▶ [Work instructions]: Reproduce exactly the lines of the material beneath, from the line that contains "虚荣心，尽管可以证明不像男人那样强，但危害仍然很大，虚荣心把她们导向完全的物" to the line that contains "主宰：年轻时，主宰是情人，年老时，主宰就是牧师了。", both included, and no other lines.

▶ [Data for analysis]:
====
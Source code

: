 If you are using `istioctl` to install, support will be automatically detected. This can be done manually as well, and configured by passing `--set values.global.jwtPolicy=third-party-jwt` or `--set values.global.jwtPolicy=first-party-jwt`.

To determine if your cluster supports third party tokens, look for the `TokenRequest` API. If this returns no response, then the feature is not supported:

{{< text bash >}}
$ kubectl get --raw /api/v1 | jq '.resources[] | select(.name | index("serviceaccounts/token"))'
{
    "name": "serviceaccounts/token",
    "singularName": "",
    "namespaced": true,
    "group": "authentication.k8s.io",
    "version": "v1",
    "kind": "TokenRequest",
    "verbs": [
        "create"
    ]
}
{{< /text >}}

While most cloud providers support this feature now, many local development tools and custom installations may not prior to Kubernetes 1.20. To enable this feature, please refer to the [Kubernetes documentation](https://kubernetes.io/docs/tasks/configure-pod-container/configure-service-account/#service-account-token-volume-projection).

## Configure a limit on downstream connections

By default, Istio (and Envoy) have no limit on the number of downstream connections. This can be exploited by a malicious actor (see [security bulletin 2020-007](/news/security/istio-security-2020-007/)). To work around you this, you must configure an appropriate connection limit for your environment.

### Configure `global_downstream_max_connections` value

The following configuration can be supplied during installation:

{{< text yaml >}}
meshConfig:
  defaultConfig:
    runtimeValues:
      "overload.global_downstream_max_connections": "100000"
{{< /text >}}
====
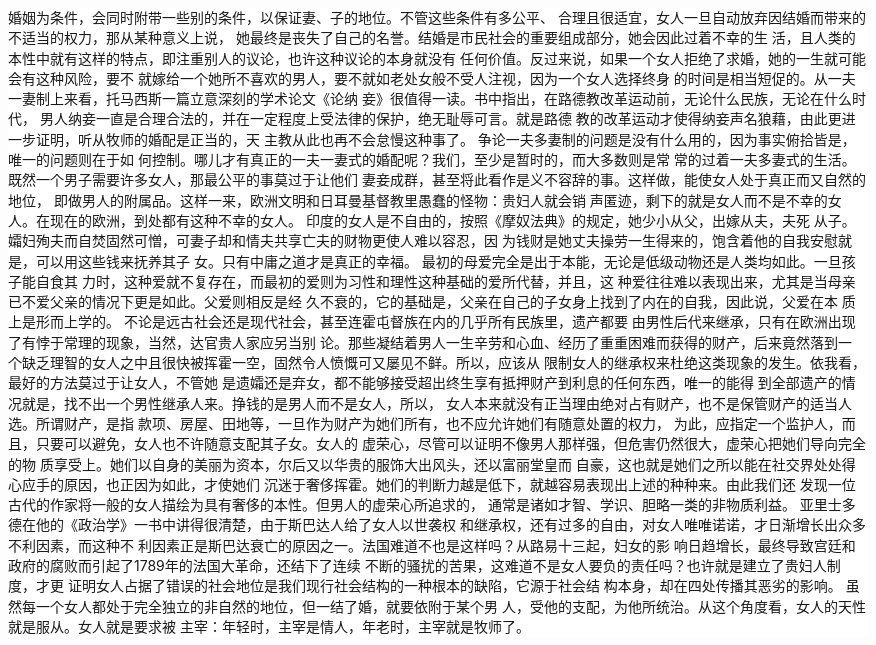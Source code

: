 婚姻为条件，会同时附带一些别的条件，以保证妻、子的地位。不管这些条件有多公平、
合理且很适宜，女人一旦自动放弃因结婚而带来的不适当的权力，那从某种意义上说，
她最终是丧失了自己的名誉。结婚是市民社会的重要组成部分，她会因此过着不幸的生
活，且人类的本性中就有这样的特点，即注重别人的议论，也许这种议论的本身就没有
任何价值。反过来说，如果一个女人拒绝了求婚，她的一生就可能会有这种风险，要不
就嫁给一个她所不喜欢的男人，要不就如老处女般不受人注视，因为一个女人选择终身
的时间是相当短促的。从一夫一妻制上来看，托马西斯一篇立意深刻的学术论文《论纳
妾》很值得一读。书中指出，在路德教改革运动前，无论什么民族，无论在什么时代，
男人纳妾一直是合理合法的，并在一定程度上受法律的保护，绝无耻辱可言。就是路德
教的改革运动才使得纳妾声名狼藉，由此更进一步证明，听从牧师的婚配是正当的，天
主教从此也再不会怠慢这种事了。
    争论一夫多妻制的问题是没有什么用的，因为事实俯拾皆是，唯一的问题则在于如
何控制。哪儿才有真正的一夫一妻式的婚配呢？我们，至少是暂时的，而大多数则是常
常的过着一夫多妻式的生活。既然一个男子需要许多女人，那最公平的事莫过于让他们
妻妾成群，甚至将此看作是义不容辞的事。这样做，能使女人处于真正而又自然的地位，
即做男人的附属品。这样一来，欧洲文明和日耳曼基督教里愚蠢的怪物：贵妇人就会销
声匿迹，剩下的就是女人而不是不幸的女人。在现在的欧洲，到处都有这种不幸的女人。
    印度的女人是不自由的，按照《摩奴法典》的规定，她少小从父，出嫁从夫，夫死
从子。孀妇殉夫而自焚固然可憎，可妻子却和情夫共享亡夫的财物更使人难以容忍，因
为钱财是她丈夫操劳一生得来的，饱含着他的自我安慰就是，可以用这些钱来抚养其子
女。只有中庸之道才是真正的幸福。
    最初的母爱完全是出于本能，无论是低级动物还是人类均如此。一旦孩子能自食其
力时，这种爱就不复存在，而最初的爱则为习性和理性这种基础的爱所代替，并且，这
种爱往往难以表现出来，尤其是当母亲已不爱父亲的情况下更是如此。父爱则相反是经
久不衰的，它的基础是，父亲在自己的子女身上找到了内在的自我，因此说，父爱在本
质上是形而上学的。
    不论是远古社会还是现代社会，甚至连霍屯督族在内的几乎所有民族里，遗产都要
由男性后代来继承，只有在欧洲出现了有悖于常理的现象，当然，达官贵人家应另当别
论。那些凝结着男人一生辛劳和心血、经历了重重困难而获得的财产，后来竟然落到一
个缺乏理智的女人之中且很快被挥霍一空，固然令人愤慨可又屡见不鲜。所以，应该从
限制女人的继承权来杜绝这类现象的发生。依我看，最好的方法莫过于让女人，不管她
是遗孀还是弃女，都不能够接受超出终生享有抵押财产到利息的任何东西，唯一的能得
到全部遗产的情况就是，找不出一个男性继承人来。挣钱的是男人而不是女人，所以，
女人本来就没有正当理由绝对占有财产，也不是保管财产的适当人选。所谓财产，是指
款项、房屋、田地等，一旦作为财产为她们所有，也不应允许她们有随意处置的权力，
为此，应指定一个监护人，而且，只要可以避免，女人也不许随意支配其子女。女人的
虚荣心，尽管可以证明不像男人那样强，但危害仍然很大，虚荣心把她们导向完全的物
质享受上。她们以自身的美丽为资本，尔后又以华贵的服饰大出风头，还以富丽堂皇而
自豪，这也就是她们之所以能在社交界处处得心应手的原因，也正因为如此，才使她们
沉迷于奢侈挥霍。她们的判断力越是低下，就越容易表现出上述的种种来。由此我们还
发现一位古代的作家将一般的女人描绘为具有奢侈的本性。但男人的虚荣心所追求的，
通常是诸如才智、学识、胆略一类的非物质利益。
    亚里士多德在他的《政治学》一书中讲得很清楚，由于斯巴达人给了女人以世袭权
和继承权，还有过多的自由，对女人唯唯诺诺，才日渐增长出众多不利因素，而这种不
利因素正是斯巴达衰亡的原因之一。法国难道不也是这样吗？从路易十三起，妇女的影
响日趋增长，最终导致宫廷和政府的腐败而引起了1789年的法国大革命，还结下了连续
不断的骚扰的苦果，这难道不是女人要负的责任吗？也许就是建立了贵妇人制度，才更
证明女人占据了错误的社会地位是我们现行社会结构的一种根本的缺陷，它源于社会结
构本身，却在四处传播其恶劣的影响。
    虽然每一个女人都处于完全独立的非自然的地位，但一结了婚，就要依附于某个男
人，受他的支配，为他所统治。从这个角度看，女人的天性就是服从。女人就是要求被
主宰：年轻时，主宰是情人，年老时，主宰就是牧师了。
====
▶ [Solution to the exercise]:
虚荣心，尽管可以证明不像男人那样强，但危害仍然很大，虚荣心把她们导向完全的物
质享受上。她们以自身的美丽为资本，尔后又以华贵的服饰大出风头，还以富丽堂皇而
自豪，这也就是她们之所以能在社交界处处得心应手的原因，也正因为如此，才使她们
沉迷于奢侈挥霍。她们的判断力越是低下，就越容易表现出上述的种种来。由此我们还
发现一位古代的作家将一般的女人描绘为具有奢侈的本性。但男人的虚荣心所追求的，
通常是诸如才智、学识、胆略一类的非物质利益。
    亚里士多德在他的《政治学》一书中讲得很清楚，由于斯巴达人给了女人以世袭权
和继承权，还有过多的自由，对女人唯唯诺诺，才日渐增长出众多不利因素，而这种不
利因素正是斯巴达衰亡的原因之一。法国难道不也是这样吗？从路易十三起，妇女的影
响日趋增长，最终导致宫廷和政府的腐败而引起了1789年的法国大革命，还结下了连续
不断的骚扰的苦果，这难道不是女人要负的责任吗？也许就是建立了贵妇人制度，才更
证明女人占据了错误的社会地位是我们现行社会结构的一种根本的缺陷，它源于社会结
构本身，却在四处传播其恶劣的影响。
    虽然每一个女人都处于完全独立的非自然的地位，但一结了婚，就要依附于某个男
人，受他的支配，为他所统治。从这个角度看，女人的天性就是服从。女人就是要求被
主宰：年轻时，主宰是情人，年老时，主宰就是牧师了。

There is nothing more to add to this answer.